The Heritage Fleet was operated between 2006 and 2022 by Arriva. It used AEC Routemasters for private hire work, and was formed after Routemasters in London were withdrawn from normal service in December 2005.

===History===
Arriva London inherited four Routemaster operator services when it purchased Leaside Buses and South London Transport: routes 19, 38, 73 and 159. Routes 19 and 159 were replaced by one man double deckers and 38 and 73 by Mercedes-Benz Citaro articulated buses. Route 159 was the last London route to be converted on 9 December 2005, bringing 50 years of Routemaster operation to a close.

Following this, Arriva London collected some of the more significant Routemasters in their fleet and set up the Heritage Fleet in early 2006.

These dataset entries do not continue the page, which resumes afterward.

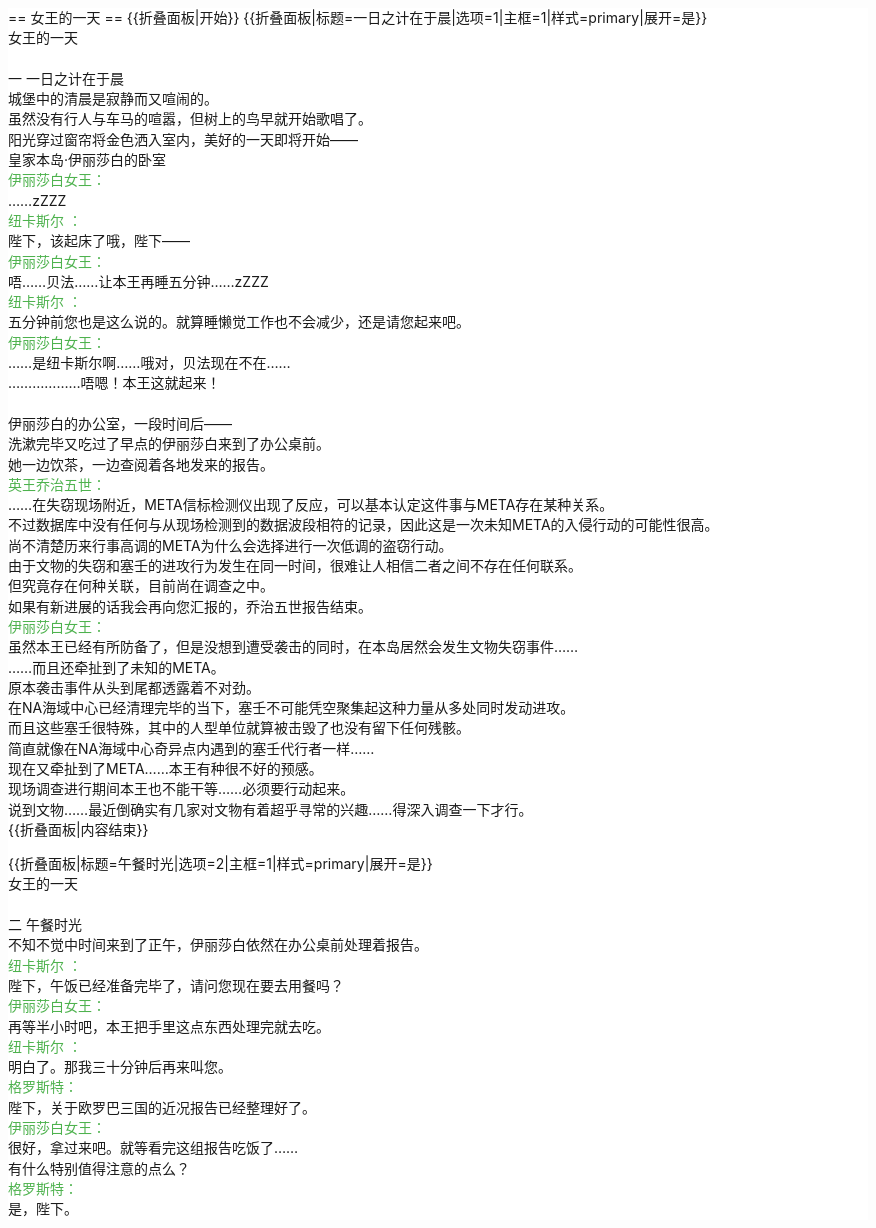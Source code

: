 == 女王的一天 ==
{{折叠面板|开始}}
{{折叠面板|标题=一日之计在于晨|选项=1|主框=1|样式=primary|展开=是}}
<br>
女王的一天<br>
<br>
一 一日之计在于晨<br>
城堡中的清晨是寂静而又喧闹的。<br>
虽然没有行人与车马的喧嚣，但树上的鸟早就开始歌唱了。<br>
阳光穿过窗帘将金色洒入室内，美好的一天即将开始——<br>
皇家本岛·伊丽莎白的卧室<br>
<span style="color:#4eb24e;">伊丽莎白女王：</span><br>
……zZZZ<br>
<span style="color:#4eb24e;">纽卡斯尔 ：</span><br>
陛下，该起床了哦，陛下——<br>
<span style="color:#4eb24e;">伊丽莎白女王：</span><br>
唔……贝法……让本王再睡五分钟……zZZZ<br>
<span style="color:#4eb24e;">纽卡斯尔 ：</span><br>
五分钟前您也是这么说的。就算睡懒觉工作也不会减少，还是请您起来吧。<br>
<span style="color:#4eb24e;">伊丽莎白女王：</span><br>
……是纽卡斯尔啊……哦对，贝法现在不在……<br>
………………唔嗯！本王这就起来！<br>
<br>
伊丽莎白的办公室，一段时间后——<br>
洗漱完毕又吃过了早点的伊丽莎白来到了办公桌前。<br>
她一边饮茶，一边查阅着各地发来的报告。<br>
<span style="color:#4eb24e;">英王乔治五世：</span><br>
……在失窃现场附近，META信标检测仪出现了反应，可以基本认定这件事与META存在某种关系。<br>
不过数据库中没有任何与从现场检测到的数据波段相符的记录，因此这是一次未知META的入侵行动的可能性很高。<br>
尚不清楚历来行事高调的META为什么会选择进行一次低调的盗窃行动。<br>
由于文物的失窃和塞壬的进攻行为发生在同一时间，很难让人相信二者之间不存在任何联系。<br>
但究竟存在何种关联，目前尚在调查之中。<br>
如果有新进展的话我会再向您汇报的，乔治五世报告结束。<br>
<span style="color:#4eb24e;">伊丽莎白女王：</span><br>
虽然本王已经有所防备了，但是没想到遭受袭击的同时，在本岛居然会发生文物失窃事件……<br>
……而且还牵扯到了未知的META。<br>
原本袭击事件从头到尾都透露着不对劲。<br>
在NA海域中心已经清理完毕的当下，塞壬不可能凭空聚集起这种力量从多处同时发动进攻。<br>
而且这些塞壬很特殊，其中的人型单位就算被击毁了也没有留下任何残骸。<br>
简直就像在NA海域中心奇异点内遇到的塞壬代行者一样……<br>
现在又牵扯到了META……本王有种很不好的预感。<br>
现场调查进行期间本王也不能干等……必须要行动起来。<br>
说到文物……最近倒确实有几家对文物有着超乎寻常的兴趣……得深入调查一下才行。<br>
{{折叠面板|内容结束}}

{{折叠面板|标题=午餐时光|选项=2|主框=1|样式=primary|展开=是}}
<br>
女王的一天<br>
<br>
二 午餐时光<br>
不知不觉中时间来到了正午，伊丽莎白依然在办公桌前处理着报告。<br>
<span style="color:#4eb24e;">纽卡斯尔 ：</span><br>
陛下，午饭已经准备完毕了，请问您现在要去用餐吗？<br>
<span style="color:#4eb24e;">伊丽莎白女王：</span><br>
再等半小时吧，本王把手里这点东西处理完就去吃。<br>
<span style="color:#4eb24e;">纽卡斯尔 ：</span><br>
明白了。那我三十分钟后再来叫您。<br>
<span style="color:#4eb24e;">格罗斯特：</span><br>
陛下，关于欧罗巴三国的近况报告已经整理好了。<br>
<span style="color:#4eb24e;">伊丽莎白女王：</span><br>
很好，拿过来吧。就等看完这组报告吃饭了……<br>
有什么特别值得注意的点么？<br>
<span style="color:#4eb24e;">格罗斯特：</span><br>
是，陛下。<br>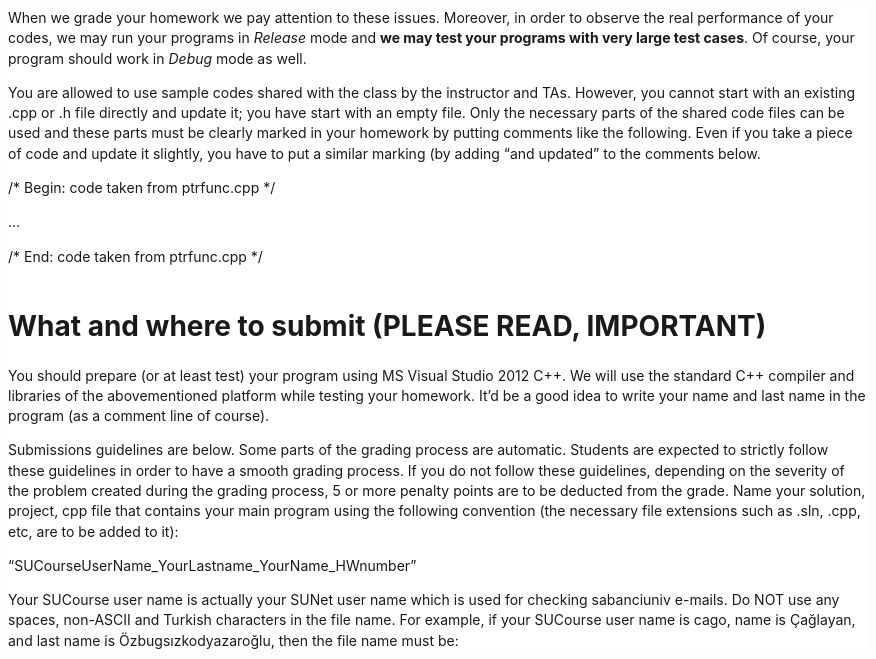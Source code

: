 


When we grade your homework we pay attention to these issues. Moreover, in order to observe the real performance of your codes, we may run your programs in <em>Release </em>mode and <strong>we may test your programs with very large test cases</strong>. Of course, your program should work in <em>Debug </em>mode as well.




You are allowed to use sample codes shared with the class by the instructor and TAs. However, you cannot start with an existing .cpp or .h file directly and update it; you have start with an empty file. Only the necessary parts of the shared code files can be used and these parts must be clearly marked in your homework by putting comments like the following.  Even if you take a piece of code and update it slightly, you have to put a similar marking (by adding “and updated” to the comments below.




/* Begin: code taken from ptrfunc.cpp */




…




/* End: code taken from ptrfunc.cpp */

<strong> </strong>




<strong>             </strong>

<h1>What and where to submit (PLEASE READ, IMPORTANT)</h1>

You should prepare (or at least test) your program using MS Visual Studio 2012 C++. We will use the standard C++ compiler and libraries of the abovementioned platform while testing your homework. It’d be a good idea to write your name and last name in the program (as a comment line of course).

<strong> </strong>

Submissions guidelines are below. Some parts of the grading process are automatic. Students are expected to strictly follow these guidelines in order to have a smooth grading process. If you do not follow these guidelines, depending on the severity of the problem created during the grading process, 5 or more penalty points are to be deducted from the grade. Name your solution, project, cpp file that contains your main program using the following convention (the necessary file extensions such as .sln, .cpp, etc, are to be added to it):




“SUCourseUserName_YourLastname_YourName_HWnumber”




Your SUCourse user name is actually your SUNet user name which is used for checking sabanciuniv e-mails. Do NOT use any spaces, non-ASCII and Turkish characters in the file name. For example, if your SUCourse user name is cago, name is Çağlayan, and last name is Özbugsızkodyazaroğlu, then the file name must be:
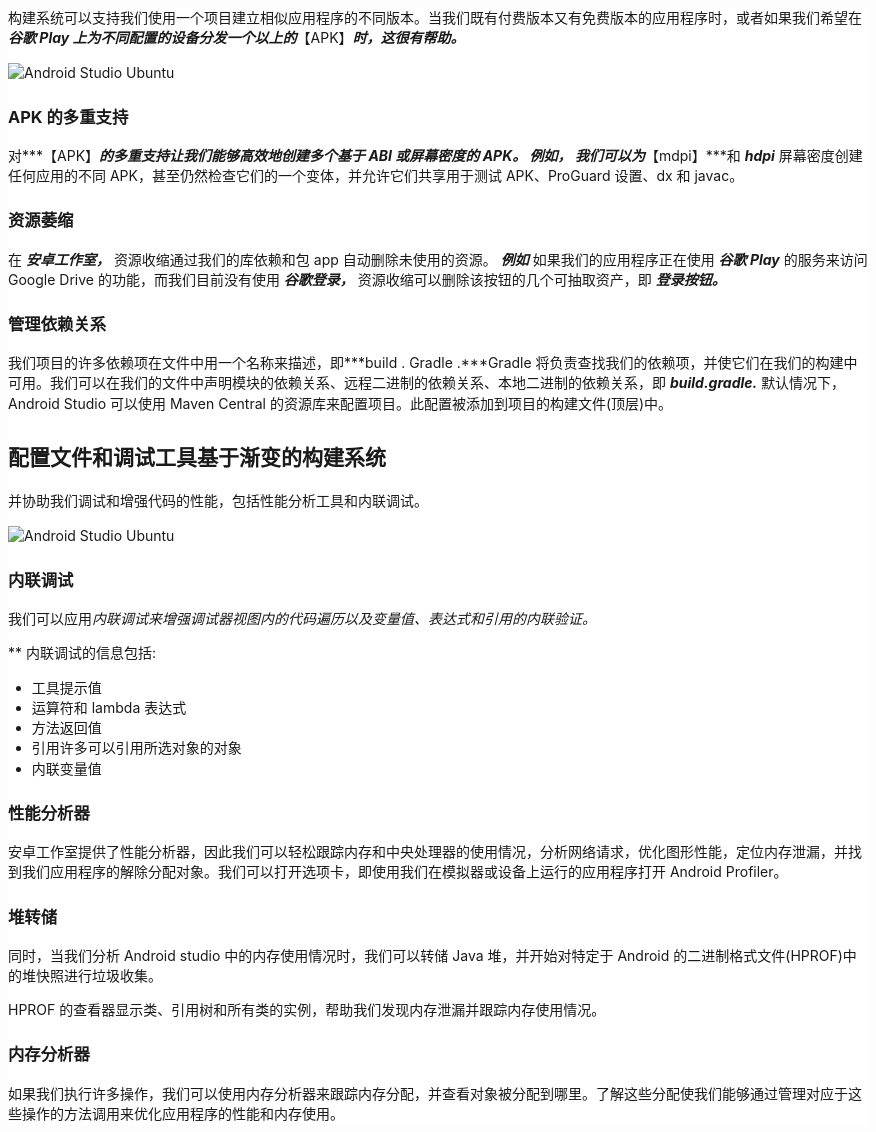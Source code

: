 构建系统可以支持我们使用一个项目建立相似应用程序的不同版本。当我们既有付费版本又有免费版本的应用程序时，或者如果我们希望在 ***谷歌 Play 上为不同配置的设备分发一个以上的***【APK】***时，这很有帮助。***

![Android Studio Ubuntu](../Images/0ea5bc3fa6fb89ad52aafdb937746754.png)

### APK 的多重支持

对***【APK】***的多重支持让我们能够高效地创建多个基于 ABI 或屏幕密度的 APK。 ***例如，*** 我们可以为***【mdpi】***和 ***hdpi*** 屏幕密度创建任何应用的不同 APK，甚至仍然检查它们的一个变体，并允许它们共享用于测试 APK、ProGuard 设置、dx 和 javac。

### 资源萎缩

在 ***安卓工作室，*** 资源收缩通过我们的库依赖和包 app 自动删除未使用的资源。 ***例如*** 如果我们的应用程序正在使用 ***谷歌 Play*** 的服务来访问 Google Drive 的功能，而我们目前没有使用 ***谷歌登录，*** 资源收缩可以删除该按钮的几个可抽取资产，即 ***登录按钮。***

### 管理依赖关系

我们项目的许多依赖项在文件中用一个名称来描述，即***build . Gradle .***Gradle 将负责查找我们的依赖项，并使它们在我们的构建中可用。我们可以在我们的文件中声明模块的依赖关系、远程二进制的依赖关系、本地二进制的依赖关系，即 ***build.gradle.*** 默认情况下，Android Studio 可以使用 Maven Central 的资源库来配置项目。此配置被添加到项目的构建文件(顶层)中。

## 配置文件和调试工具基于渐变的构建系统

并协助我们调试和增强代码的性能，包括性能分析工具和内联调试。

![Android Studio Ubuntu](../Images/0a60762975ab7fc17f3d283072f706e9.png)

### 内联调试

我们可以应用*内联调试来增强调试器视图内的代码遍历以及变量值、表达式和引用的内联验证。*

 **   内联调试的信息包括:
*   工具提示值
*   运算符和 lambda 表达式
*   方法返回值
*   引用许多可以引用所选对象的对象
*   内联变量值

### 性能分析器

安卓工作室提供了性能分析器，因此我们可以轻松跟踪内存和中央处理器的使用情况，分析网络请求，优化图形性能，定位内存泄漏，并找到我们应用程序的解除分配对象。我们可以打开选项卡，即使用我们在模拟器或设备上运行的应用程序打开 Android Profiler。

### 堆转储

同时，当我们分析 Android studio 中的内存使用情况时，我们可以转储 Java 堆，并开始对特定于 Android 的二进制格式文件(HPROF)中的堆快照进行垃圾收集。

HPROF 的查看器显示类、引用树和所有类的实例，帮助我们发现内存泄漏并跟踪内存使用情况。

### 内存分析器

如果我们执行许多操作，我们可以使用内存分析器来跟踪内存分配，并查看对象被分配到哪里。了解这些分配使我们能够通过管理对应于这些操作的方法调用来优化应用程序的性能和内存使用。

In November 2022, Arriva London announced it was putting all vehicles from the Heritage Fleet up for sale by the end of 2022, ending 17 years of service with the division. Routemaster RM2217 operated special services on route 137 on 2 December to commemorate the end of the Heritage Fleet, with proceeds from the event being donated to the Royal British Legion.

===Operations===
The Heritage Fleet offered their vehicles for private hire, such as events celebration and weddings. The buses were also hired to attend other public events, and often the buses appeared at bus events, such as Showbus and the London Bus Preservation Trust Cobham bus rally.

===Fleet===
The Heritage Fleet was made up of nine AEC Routemasters. As Arriva was the biggest operator of Routemasters before they were withdrawn from normal services, they operated some of the most significant Routemasters. These included;

- RM5: This is the lowest numbered production Routemaster, although RM8 was actually built first.
- RM6: In 2002, this Routemaster was painted in a gold livery to celebrate the Queen's Golden Jubilee, the livery which it now carries.
- RML901: This was part of the first batch of 24 RMLs (Routemaster Lengthened) to enter service.
- RM1124: This was retained as it contains a Cummins Euro II engine, meaning it already meets emission standards to be set for London.
- RMC1453: This was the first production Green Line Routemaster Coach.
- RMC1464: This is an open top bus, so is popular for private hires.
- RM2217: The last production standard length Routemaster built. This bus operated the final regular Routemaster service in December 2005.
- RML2355: This is still in the condition as when it left service, but is awaiting restoration. It is unusual in retaining its original body and chassis after the Routemaster overhaul scheme.
- RML2360: This is being looked after for the London Transport Museum. It has been converted inside for exhibition use.